Source texts of formatted documents:

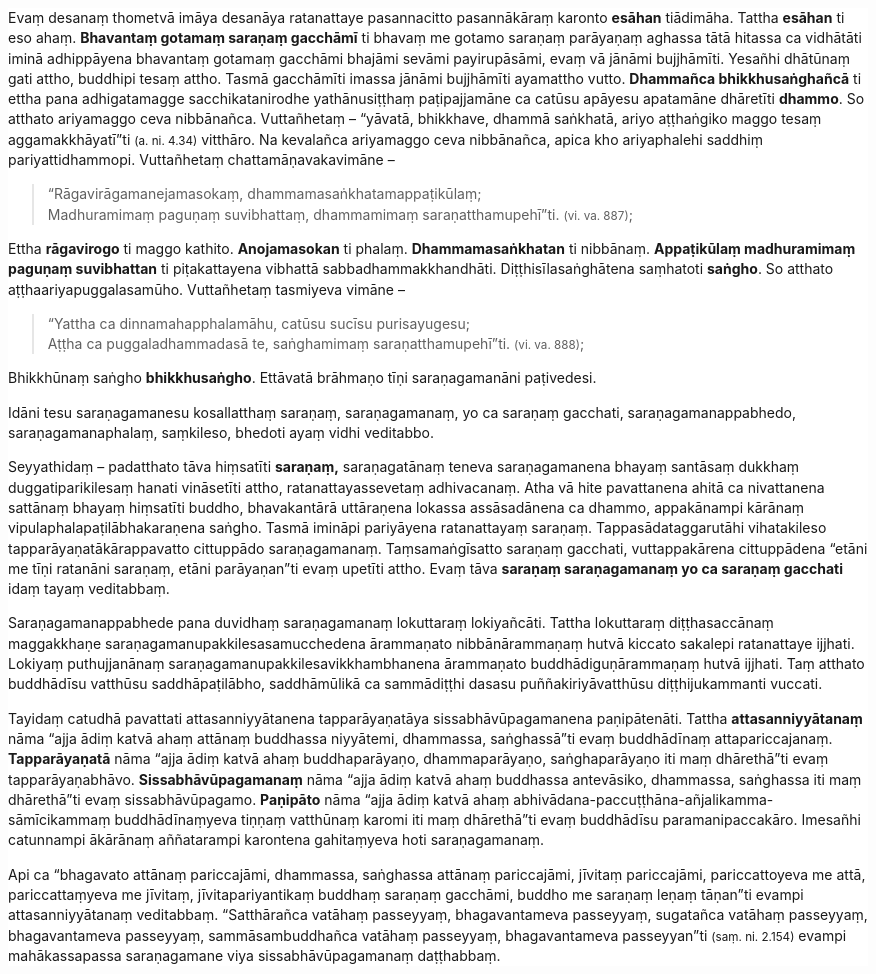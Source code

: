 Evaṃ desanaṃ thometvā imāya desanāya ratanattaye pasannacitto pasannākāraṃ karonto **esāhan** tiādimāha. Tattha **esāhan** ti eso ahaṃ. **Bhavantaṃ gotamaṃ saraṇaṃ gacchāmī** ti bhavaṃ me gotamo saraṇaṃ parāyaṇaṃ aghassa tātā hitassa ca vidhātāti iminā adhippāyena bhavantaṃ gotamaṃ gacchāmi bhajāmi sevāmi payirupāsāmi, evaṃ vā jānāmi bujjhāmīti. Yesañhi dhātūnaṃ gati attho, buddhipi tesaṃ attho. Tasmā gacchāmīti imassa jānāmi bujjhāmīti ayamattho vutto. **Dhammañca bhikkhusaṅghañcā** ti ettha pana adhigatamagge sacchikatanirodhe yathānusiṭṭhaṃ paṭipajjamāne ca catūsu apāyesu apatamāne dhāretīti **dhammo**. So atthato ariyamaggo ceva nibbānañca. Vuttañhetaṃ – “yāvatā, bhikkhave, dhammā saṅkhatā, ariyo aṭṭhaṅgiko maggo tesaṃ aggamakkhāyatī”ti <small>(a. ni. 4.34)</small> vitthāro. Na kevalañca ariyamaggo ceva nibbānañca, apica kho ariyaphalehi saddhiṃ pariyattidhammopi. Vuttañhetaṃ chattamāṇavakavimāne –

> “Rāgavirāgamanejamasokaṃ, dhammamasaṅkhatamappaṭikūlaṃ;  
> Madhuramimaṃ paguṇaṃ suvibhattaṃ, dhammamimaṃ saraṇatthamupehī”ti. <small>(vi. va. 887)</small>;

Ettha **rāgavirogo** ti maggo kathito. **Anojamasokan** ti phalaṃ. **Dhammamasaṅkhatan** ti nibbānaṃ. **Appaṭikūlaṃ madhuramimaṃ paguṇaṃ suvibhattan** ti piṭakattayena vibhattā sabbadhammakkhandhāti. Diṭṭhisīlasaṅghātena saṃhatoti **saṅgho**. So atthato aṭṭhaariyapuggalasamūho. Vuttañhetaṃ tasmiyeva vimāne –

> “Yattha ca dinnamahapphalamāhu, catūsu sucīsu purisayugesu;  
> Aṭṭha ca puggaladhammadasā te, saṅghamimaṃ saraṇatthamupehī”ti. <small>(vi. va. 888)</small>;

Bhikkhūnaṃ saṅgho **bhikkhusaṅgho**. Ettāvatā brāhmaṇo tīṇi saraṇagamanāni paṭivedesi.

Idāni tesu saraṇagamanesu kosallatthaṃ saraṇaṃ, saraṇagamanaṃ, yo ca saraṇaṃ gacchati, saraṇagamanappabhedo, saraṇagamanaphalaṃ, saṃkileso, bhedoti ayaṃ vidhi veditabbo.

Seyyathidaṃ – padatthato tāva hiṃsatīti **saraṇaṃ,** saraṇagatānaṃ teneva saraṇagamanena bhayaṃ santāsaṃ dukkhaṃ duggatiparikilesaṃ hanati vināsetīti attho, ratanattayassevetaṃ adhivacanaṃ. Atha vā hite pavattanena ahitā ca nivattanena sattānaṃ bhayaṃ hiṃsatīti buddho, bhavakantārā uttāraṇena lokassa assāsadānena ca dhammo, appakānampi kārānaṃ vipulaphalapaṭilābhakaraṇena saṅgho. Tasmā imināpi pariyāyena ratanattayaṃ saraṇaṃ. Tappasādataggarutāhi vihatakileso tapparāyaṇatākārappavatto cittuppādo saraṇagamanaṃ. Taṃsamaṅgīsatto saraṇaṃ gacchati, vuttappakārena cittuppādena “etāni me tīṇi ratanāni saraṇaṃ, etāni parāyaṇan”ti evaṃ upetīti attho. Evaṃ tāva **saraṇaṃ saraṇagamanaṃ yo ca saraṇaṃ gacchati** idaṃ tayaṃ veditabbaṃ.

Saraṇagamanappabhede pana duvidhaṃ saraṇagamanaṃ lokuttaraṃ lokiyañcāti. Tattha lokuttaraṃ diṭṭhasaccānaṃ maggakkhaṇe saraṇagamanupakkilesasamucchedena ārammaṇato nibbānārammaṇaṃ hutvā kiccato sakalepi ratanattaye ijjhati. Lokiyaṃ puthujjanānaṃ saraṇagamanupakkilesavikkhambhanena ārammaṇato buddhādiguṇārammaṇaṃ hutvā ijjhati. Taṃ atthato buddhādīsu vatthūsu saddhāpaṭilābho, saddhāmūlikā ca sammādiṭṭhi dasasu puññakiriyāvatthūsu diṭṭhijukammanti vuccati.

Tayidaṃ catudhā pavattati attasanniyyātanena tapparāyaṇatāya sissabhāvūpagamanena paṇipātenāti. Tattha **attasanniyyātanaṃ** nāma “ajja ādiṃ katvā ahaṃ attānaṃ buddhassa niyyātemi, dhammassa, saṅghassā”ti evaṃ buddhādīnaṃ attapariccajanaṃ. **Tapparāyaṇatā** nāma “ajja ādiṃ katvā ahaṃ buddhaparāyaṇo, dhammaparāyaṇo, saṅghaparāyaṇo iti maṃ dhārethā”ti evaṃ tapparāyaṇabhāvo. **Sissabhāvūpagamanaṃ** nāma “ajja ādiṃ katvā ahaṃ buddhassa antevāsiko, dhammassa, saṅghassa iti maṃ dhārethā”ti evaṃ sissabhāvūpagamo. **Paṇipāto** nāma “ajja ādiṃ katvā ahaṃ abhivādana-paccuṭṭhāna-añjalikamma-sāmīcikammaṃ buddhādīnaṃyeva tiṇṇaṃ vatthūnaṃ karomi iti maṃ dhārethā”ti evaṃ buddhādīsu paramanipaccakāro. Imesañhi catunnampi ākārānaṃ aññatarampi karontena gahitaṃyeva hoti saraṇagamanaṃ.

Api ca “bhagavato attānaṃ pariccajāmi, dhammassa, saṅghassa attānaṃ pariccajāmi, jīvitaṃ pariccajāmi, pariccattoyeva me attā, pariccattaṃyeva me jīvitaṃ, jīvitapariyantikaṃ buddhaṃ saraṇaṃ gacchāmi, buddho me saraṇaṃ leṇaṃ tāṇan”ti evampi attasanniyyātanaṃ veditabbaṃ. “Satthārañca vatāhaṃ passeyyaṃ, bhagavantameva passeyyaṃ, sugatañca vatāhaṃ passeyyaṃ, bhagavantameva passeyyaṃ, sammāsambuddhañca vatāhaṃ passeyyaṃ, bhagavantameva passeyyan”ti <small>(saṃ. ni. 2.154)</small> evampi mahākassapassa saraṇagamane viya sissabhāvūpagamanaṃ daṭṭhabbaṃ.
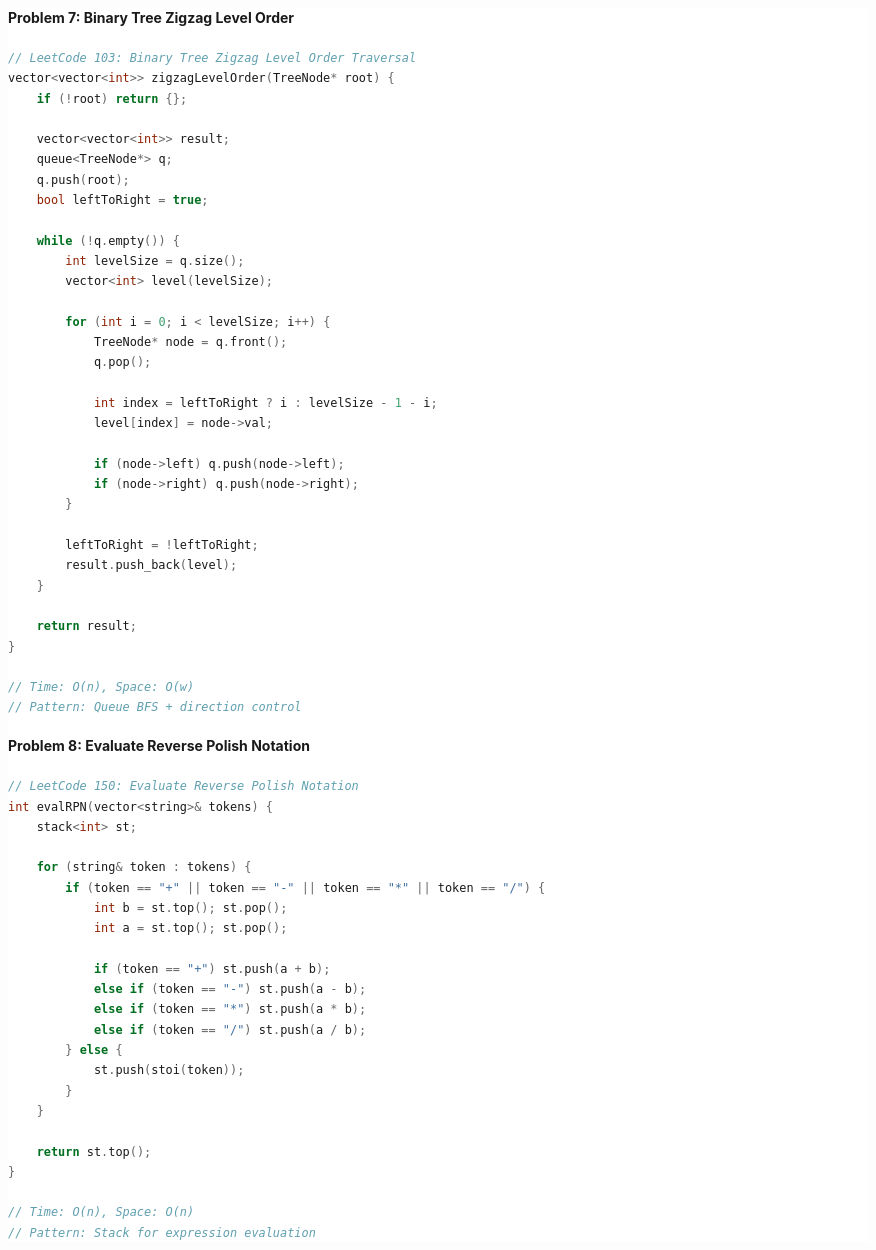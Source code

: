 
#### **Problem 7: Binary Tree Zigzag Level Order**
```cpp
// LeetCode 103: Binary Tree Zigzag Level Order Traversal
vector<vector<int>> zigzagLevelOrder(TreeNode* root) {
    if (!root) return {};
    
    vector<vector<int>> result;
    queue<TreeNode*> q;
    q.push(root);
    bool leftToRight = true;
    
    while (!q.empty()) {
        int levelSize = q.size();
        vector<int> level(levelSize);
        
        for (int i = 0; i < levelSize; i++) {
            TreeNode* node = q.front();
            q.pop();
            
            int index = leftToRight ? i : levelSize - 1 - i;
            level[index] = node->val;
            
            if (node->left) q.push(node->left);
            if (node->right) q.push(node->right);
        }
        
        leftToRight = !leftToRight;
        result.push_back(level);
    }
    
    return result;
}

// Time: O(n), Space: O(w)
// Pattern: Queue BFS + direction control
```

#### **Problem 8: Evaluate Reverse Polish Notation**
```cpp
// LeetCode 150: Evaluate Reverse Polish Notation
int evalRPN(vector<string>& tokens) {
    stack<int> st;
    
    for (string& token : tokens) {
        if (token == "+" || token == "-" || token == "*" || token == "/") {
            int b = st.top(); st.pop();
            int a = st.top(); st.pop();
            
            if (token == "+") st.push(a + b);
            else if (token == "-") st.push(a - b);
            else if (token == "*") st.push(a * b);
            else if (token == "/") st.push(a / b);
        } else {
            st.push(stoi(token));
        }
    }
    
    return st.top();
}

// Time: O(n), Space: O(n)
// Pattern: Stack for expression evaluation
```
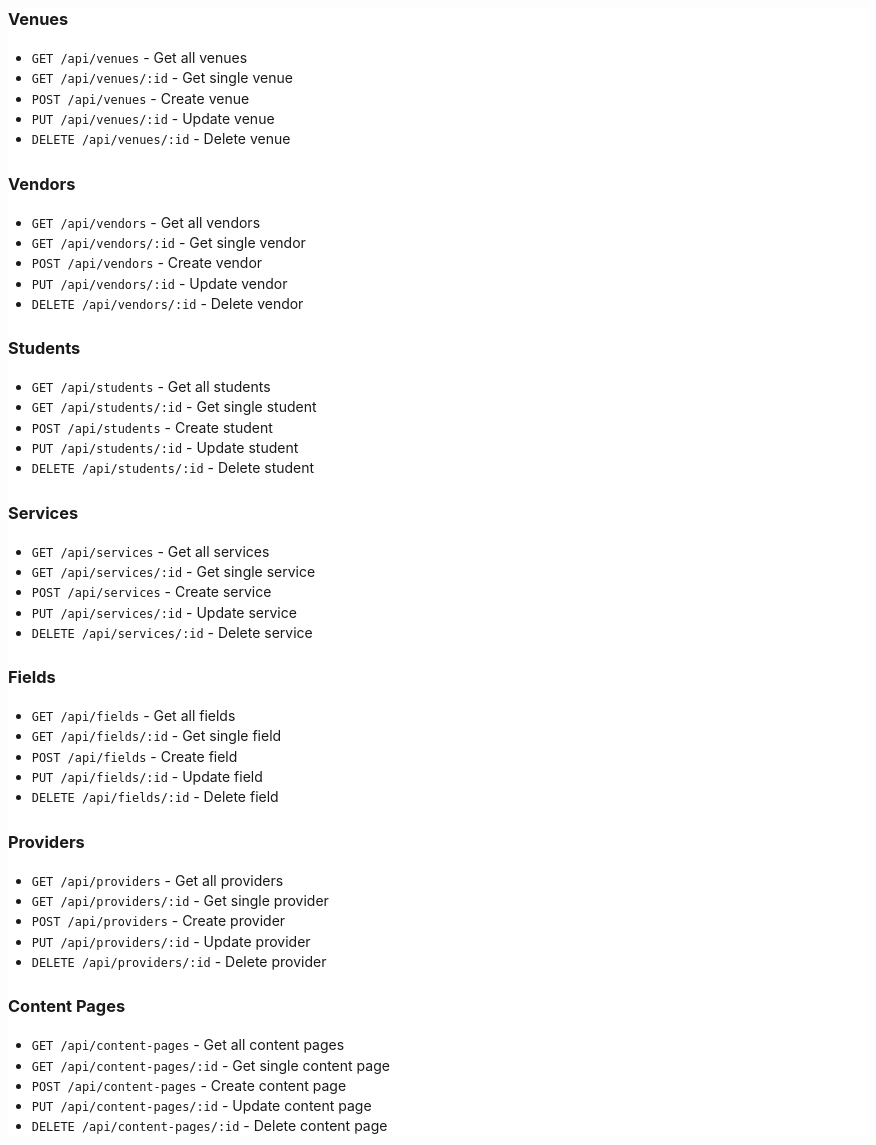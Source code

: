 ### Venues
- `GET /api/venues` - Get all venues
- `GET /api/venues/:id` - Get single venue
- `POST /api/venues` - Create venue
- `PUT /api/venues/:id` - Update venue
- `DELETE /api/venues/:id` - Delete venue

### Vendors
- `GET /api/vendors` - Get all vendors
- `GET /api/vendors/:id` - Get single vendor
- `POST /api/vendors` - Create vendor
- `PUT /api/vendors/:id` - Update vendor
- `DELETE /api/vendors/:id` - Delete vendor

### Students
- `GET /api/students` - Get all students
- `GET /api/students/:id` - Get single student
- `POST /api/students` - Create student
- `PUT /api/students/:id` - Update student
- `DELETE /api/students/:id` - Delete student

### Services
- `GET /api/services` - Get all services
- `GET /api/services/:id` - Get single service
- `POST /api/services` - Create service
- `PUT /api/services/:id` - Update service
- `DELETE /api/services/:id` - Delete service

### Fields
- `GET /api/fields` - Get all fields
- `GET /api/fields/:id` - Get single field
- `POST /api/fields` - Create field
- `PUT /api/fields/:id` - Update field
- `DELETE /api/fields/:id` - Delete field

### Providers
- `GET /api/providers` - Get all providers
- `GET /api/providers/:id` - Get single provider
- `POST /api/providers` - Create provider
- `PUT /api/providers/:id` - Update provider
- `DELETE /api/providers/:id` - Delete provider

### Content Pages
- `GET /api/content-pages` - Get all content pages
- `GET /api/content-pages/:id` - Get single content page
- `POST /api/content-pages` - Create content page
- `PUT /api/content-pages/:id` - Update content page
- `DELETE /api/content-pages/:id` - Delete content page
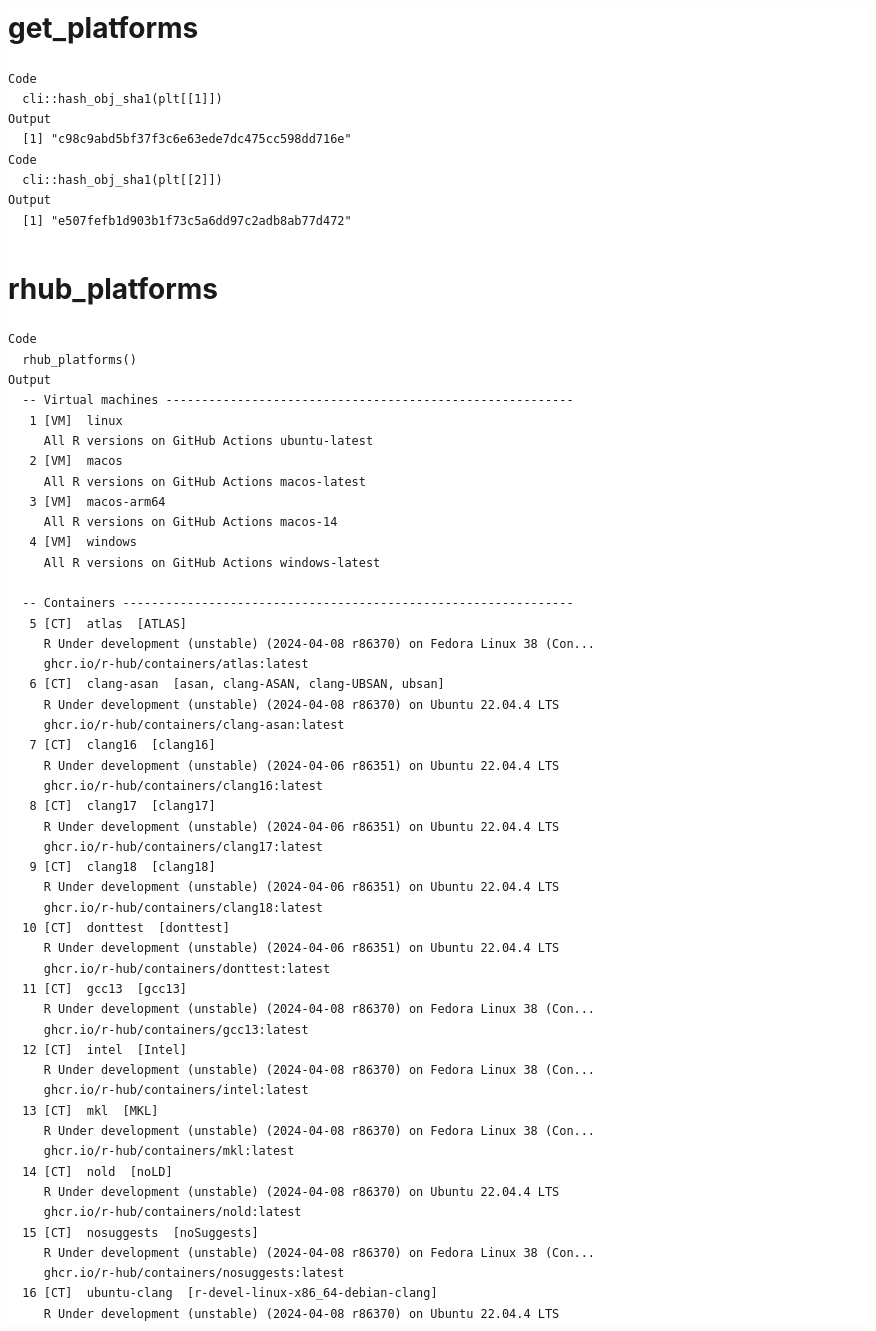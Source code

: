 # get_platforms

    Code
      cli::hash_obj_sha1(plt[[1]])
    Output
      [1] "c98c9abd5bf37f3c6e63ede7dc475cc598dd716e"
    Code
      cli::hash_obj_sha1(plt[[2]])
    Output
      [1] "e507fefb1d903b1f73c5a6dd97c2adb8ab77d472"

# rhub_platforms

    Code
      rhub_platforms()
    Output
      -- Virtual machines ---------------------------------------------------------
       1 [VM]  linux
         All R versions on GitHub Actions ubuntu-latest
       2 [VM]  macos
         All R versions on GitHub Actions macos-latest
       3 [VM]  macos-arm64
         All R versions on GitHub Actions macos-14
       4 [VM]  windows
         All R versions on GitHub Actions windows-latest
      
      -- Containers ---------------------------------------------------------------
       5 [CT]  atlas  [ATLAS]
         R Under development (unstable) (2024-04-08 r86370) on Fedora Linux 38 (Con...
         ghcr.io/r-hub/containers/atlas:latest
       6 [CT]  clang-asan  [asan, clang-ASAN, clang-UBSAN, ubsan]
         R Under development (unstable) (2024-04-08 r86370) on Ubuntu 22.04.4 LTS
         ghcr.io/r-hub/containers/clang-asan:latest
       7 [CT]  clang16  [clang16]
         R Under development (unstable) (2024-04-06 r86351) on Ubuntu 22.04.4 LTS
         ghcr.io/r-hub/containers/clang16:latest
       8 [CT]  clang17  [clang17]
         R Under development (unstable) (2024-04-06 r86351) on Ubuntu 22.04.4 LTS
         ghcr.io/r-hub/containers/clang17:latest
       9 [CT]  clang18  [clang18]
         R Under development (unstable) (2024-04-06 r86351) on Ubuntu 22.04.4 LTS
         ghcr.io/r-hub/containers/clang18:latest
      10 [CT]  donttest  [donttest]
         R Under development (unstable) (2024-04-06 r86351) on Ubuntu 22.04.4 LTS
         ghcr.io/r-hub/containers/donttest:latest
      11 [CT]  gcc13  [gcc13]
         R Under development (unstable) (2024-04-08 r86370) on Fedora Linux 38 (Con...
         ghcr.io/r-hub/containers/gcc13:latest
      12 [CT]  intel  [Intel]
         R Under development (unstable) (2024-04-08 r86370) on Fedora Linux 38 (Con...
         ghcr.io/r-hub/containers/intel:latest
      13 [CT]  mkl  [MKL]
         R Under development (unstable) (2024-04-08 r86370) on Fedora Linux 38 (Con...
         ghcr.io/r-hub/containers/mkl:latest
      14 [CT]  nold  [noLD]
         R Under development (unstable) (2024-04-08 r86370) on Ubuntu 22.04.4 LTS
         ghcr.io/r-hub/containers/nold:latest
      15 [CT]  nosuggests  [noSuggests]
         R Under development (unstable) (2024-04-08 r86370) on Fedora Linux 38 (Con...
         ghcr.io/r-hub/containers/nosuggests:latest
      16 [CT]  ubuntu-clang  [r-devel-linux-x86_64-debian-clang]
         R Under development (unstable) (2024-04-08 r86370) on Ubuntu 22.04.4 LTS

> YOUR OBJECTIVE:
Produce only the lines from the line containing "- Delete vendor" through the line containing "- Create provider", inclusive of both, exactly as they stand in the entries above.

> PROBLEM SOLUTION:
- `DELETE /api/vendors/:id` - Delete vendor

### Students
- `GET /api/students` - Get all students
- `GET /api/students/:id` - Get single student
- `POST /api/students` - Create student
- `PUT /api/students/:id` - Update student
- `DELETE /api/students/:id` - Delete student

### Services
- `GET /api/services` - Get all services
- `GET /api/services/:id` - Get single service
- `POST /api/services` - Create service
- `PUT /api/services/:id` - Update service
- `DELETE /api/services/:id` - Delete service

### Fields
- `GET /api/fields` - Get all fields
- `GET /api/fields/:id` - Get single field
- `POST /api/fields` - Create field
- `PUT /api/fields/:id` - Update field
- `DELETE /api/fields/:id` - Delete field

### Providers
- `GET /api/providers` - Get all providers
- `GET /api/providers/:id` - Get single provider
- `POST /api/providers` - Create provider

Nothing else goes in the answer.